Problem statement
Would you quote every entry exactly, dropping only the pictures?

Records for processing
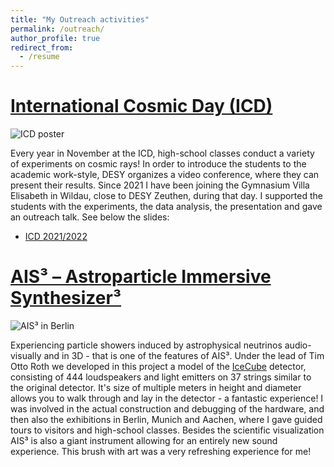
 ```yaml
---
title: "My Outreach activities"
permalink: /outreach/
author_profile: true
redirect_from:
  - /resume
---
```


# [International Cosmic Day (ICD)](https://icd.desy.de/)

![ICD poster](https://maklinger.github.io/files/outreach/ICD_picture.png)

Every year in November at the ICD, high-school classes conduct a variety of experiments on cosmic rays! In order to introduce the students to the academic work-style, DESY organizes a video conference, where they can present their results.
Since 2021 I have been joining the Gymnasium Villa Elisabeth in Wildau, close to DESY Zeuthen, during that day. I supported the students with the experiments, the data analysis, the presentation and gave an outreach talk. See below the slides:

* [ICD 2021/2022](https://maklinger.github.io/files/outreach/ICD_2021_2022_2023_Klinger_Wildau.pdf)



# [AIS³ – Astroparticle Immersive Synthesizer³](https://www.imachination.net/ais3/index_d.php)

![AIS³ in Berlin](https://maklinger.github.io/files/outreach/AIS3_Berlin.JPG)

Experiencing particle showers induced by astrophysical neutrinos audio-visually and in 3D - that is one of the features of AIS³. Under the lead of Tim Otto Roth we developed in this project a model of the [IceCube](https://icecube.wisc.edu/) detector, consisting of 444 loudspeakers and light emitters on 37 strings similar to the original detector. It's size of multiple meters in height and diameter allows you to walk through and lay in the detector - a fantastic experience!
I was involved in the actual construction and debugging of the hardware, and then also the exhibitions in Berlin, Munich and Aachen, where I gave guided tours to visitors and high-school classes. 
Besides the scientific visualization AIS³ is also a giant instrument allowing for an entirely new sound experience. This brush with art was a very refreshing experience for me!
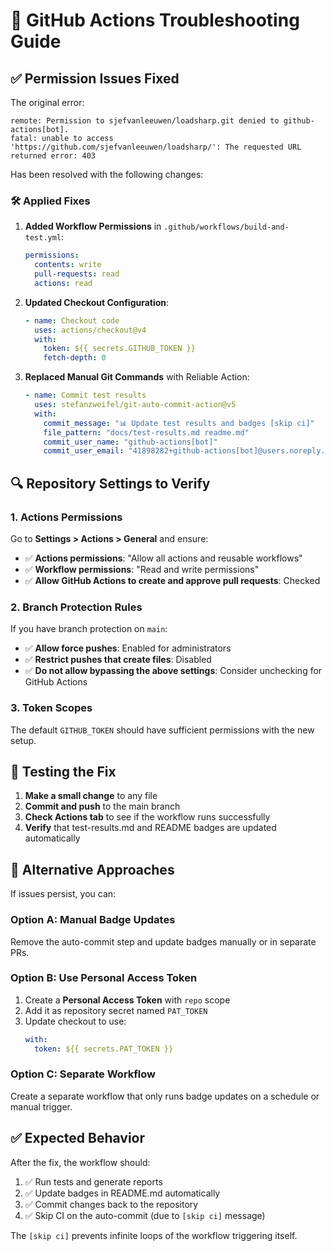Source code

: # 🔧 GitHub Actions Troubleshooting Guide

## ✅ Permission Issues Fixed

The original error:
```
remote: Permission to sjefvanleeuwen/loadsharp.git denied to github-actions[bot].
fatal: unable to access 'https://github.com/sjefvanleeuwen/loadsharp/': The requested URL returned error: 403
```

Has been resolved with the following changes:

### 🛠️ Applied Fixes

1. **Added Workflow Permissions** in `.github/workflows/build-and-test.yml`:
   ```yaml
   permissions:
     contents: write
     pull-requests: read
     actions: read
   ```

2. **Updated Checkout Configuration**:
   ```yaml
   - name: Checkout code
     uses: actions/checkout@v4
     with:
       token: ${{ secrets.GITHUB_TOKEN }}
       fetch-depth: 0
   ```

3. **Replaced Manual Git Commands** with Reliable Action:
   ```yaml
   - name: Commit test results
     uses: stefanzweifel/git-auto-commit-action@v5
     with:
       commit_message: "📊 Update test results and badges [skip ci]"
       file_pattern: "docs/test-results.md readme.md"
       commit_user_name: "github-actions[bot]"
       commit_user_email: "41898282+github-actions[bot]@users.noreply.github.com"
   ```

## 🔍 Repository Settings to Verify

### 1. Actions Permissions
Go to **Settings > Actions > General** and ensure:
- ✅ **Actions permissions**: "Allow all actions and reusable workflows"
- ✅ **Workflow permissions**: "Read and write permissions" 
- ✅ **Allow GitHub Actions to create and approve pull requests**: Checked

### 2. Branch Protection Rules
If you have branch protection on `main`:
- ✅ **Allow force pushes**: Enabled for administrators
- ✅ **Restrict pushes that create files**: Disabled
- ✅ **Do not allow bypassing the above settings**: Consider unchecking for GitHub Actions

### 3. Token Scopes
The default `GITHUB_TOKEN` should have sufficient permissions with the new setup.

## 🧪 Testing the Fix

1. **Make a small change** to any file
2. **Commit and push** to the main branch
3. **Check Actions tab** to see if the workflow runs successfully
4. **Verify** that test-results.md and README badges are updated automatically

## 🚨 Alternative Approaches

If issues persist, you can:

### Option A: Manual Badge Updates
Remove the auto-commit step and update badges manually or in separate PRs.

### Option B: Use Personal Access Token
1. Create a **Personal Access Token** with `repo` scope
2. Add it as repository secret named `PAT_TOKEN`  
3. Update checkout to use:
   ```yaml
   with:
     token: ${{ secrets.PAT_TOKEN }}
   ```

### Option C: Separate Workflow
Create a separate workflow that only runs badge updates on a schedule or manual trigger.

## ✅ Expected Behavior

After the fix, the workflow should:
1. ✅ Run tests and generate reports
2. ✅ Update badges in README.md automatically
3. ✅ Commit changes back to the repository
4. ✅ Skip CI on the auto-commit (due to `[skip ci]` message)

The `[skip ci]` prevents infinite loops of the workflow triggering itself.
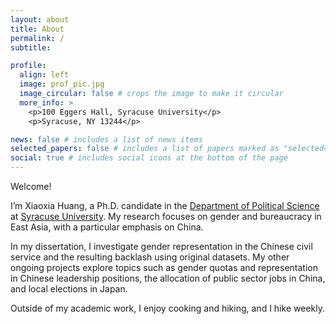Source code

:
 ```yaml
---
layout: about
title: About
permalink: /
subtitle: 

profile:
  align: left
  image: prof_pic.jpg
  image_circular: false # crops the image to make it circular
  more_info: >
    <p>100 Eggers Hall, Syracuse University</p>
    <p>Syracuse, NY 13244</p>

news: false # includes a list of news items
selected_papers: false # includes a list of papers marked as "selected={true}"
social: true # includes social icons at the bottom of the page
---
```



Welcome! 

I’m Xiaoxia Huang, a Ph.D. candidate in the [Department of Political Science](https://www.maxwell.syr.edu/academics/political-science-department) at [Syracuse University](https://www.syracuse.edu/). My research focuses on gender and bureaucracy in East Asia, with a particular emphasis on China.

In my dissertation, I investigate gender representation in the Chinese civil service and the resulting backlash using original datasets. My other ongoing projects explore topics such as gender quotas and representation in Chinese leadership positions, the allocation of public sector jobs in China, and local elections in Japan.

Outside of my academic work, I enjoy cooking and hiking, and I hike weekly.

Solution below
 ```yaml
---
title: "My Outreach activities"
permalink: /outreach/
author_profile: true
redirect_from:
  - /resume
---
```


# [International Cosmic Day (ICD)](https://icd.desy.de/)

![ICD poster](https://maklinger.github.io/files/outreach/ICD_picture.png)

Every year in November at the ICD, high-school classes conduct a variety of experiments on cosmic rays! In order to introduce the students to the academic work-style, DESY organizes a video conference, where they can present their results.
Since 2021 I have been joining the Gymnasium Villa Elisabeth in Wildau, close to DESY Zeuthen, during that day. I supported the students with the experiments, the data analysis, the presentation and gave an outreach talk. See below the slides:

* [ICD 2021/2022](https://maklinger.github.io/files/outreach/ICD_2021_2022_2023_Klinger_Wildau.pdf)



# [AIS³ – Astroparticle Immersive Synthesizer³](https://www.imachination.net/ais3/index_d.php)

![AIS³ in Berlin](https://maklinger.github.io/files/outreach/AIS3_Berlin.JPG)

Experiencing particle showers induced by astrophysical neutrinos audio-visually and in 3D - that is one of the features of AIS³. Under the lead of Tim Otto Roth we developed in this project a model of the [IceCube](https://icecube.wisc.edu/) detector, consisting of 444 loudspeakers and light emitters on 37 strings similar to the original detector. It's size of multiple meters in height and diameter allows you to walk through and lay in the detector - a fantastic experience!
I was involved in the actual construction and debugging of the hardware, and then also the exhibitions in Berlin, Munich and Aachen, where I gave guided tours to visitors and high-school classes. 
Besides the scientific visualization AIS³ is also a giant instrument allowing for an entirely new sound experience. This brush with art was a very refreshing experience for me!
Source code

: # 🔧 GitHub Actions Troubleshooting Guide

## ✅ Permission Issues Fixed

The original error:
```
remote: Permission to sjefvanleeuwen/loadsharp.git denied to github-actions[bot].
fatal: unable to access 'https://github.com/sjefvanleeuwen/loadsharp/': The requested URL returned error: 403
```

Has been resolved with the following changes:

### 🛠️ Applied Fixes

1. **Added Workflow Permissions** in `.github/workflows/build-and-test.yml`:
   ```yaml
   permissions:
     contents: write
     pull-requests: read
     actions: read
   ```

2. **Updated Checkout Configuration**:
   ```yaml
   - name: Checkout code
     uses: actions/checkout@v4
     with:
       token: ${{ secrets.GITHUB_TOKEN }}
       fetch-depth: 0
   ```

3. **Replaced Manual Git Commands** with Reliable Action:
   ```yaml
   - name: Commit test results
     uses: stefanzweifel/git-auto-commit-action@v5
     with:
       commit_message: "📊 Update test results and badges [skip ci]"
       file_pattern: "docs/test-results.md readme.md"
       commit_user_name: "github-actions[bot]"
       commit_user_email: "41898282+github-actions[bot]@users.noreply.github.com"
   ```

## 🔍 Repository Settings to Verify

### 1. Actions Permissions
Go to **Settings > Actions > General** and ensure:
- ✅ **Actions permissions**: "Allow all actions and reusable workflows"
- ✅ **Workflow permissions**: "Read and write permissions" 
- ✅ **Allow GitHub Actions to create and approve pull requests**: Checked

### 2. Branch Protection Rules
If you have branch protection on `main`:
- ✅ **Allow force pushes**: Enabled for administrators
- ✅ **Restrict pushes that create files**: Disabled
- ✅ **Do not allow bypassing the above settings**: Consider unchecking for GitHub Actions

### 3. Token Scopes
The default `GITHUB_TOKEN` should have sufficient permissions with the new setup.

## 🧪 Testing the Fix

1. **Make a small change** to any file
2. **Commit and push** to the main branch
3. **Check Actions tab** to see if the workflow runs successfully
4. **Verify** that test-results.md and README badges are updated automatically

## 🚨 Alternative Approaches

If issues persist, you can:

### Option A: Manual Badge Updates
Remove the auto-commit step and update badges manually or in separate PRs.

### Option B: Use Personal Access Token
1. Create a **Personal Access Token** with `repo` scope
2. Add it as repository secret named `PAT_TOKEN`  
3. Update checkout to use:
   ```yaml
   with:
     token: ${{ secrets.PAT_TOKEN }}
   ```

### Option C: Separate Workflow
Create a separate workflow that only runs badge updates on a schedule or manual trigger.

## ✅ Expected Behavior

After the fix, the workflow should:
1. ✅ Run tests and generate reports
2. ✅ Update badges in README.md automatically
3. ✅ Commit changes back to the repository
4. ✅ Skip CI on the auto-commit (due to `[skip ci]` message)

The `[skip ci]` prevents infinite loops of the workflow triggering itself.
Source code

:
 ```yaml
---
layout: about
title: About
permalink: /
subtitle: 

profile:
  align: left
  image: prof_pic.jpg
  image_circular: false # crops the image to make it circular
  more_info: >
    <p>100 Eggers Hall, Syracuse University</p>
    <p>Syracuse, NY 13244</p>

news: false # includes a list of news items
selected_papers: false # includes a list of papers marked as "selected={true}"
social: true # includes social icons at the bottom of the page
---
```



Welcome! 

I’m Xiaoxia Huang, a Ph.D. candidate in the [Department of Political Science](https://www.maxwell.syr.edu/academics/political-science-department) at [Syracuse University](https://www.syracuse.edu/). My research focuses on gender and bureaucracy in East Asia, with a particular emphasis on China.

In my dissertation, I investigate gender representation in the Chinese civil service and the resulting backlash using original datasets. My other ongoing projects explore topics such as gender quotas and representation in Chinese leadership positions, the allocation of public sector jobs in China, and local elections in Japan.

Outside of my academic work, I enjoy cooking and hiking, and I hike weekly.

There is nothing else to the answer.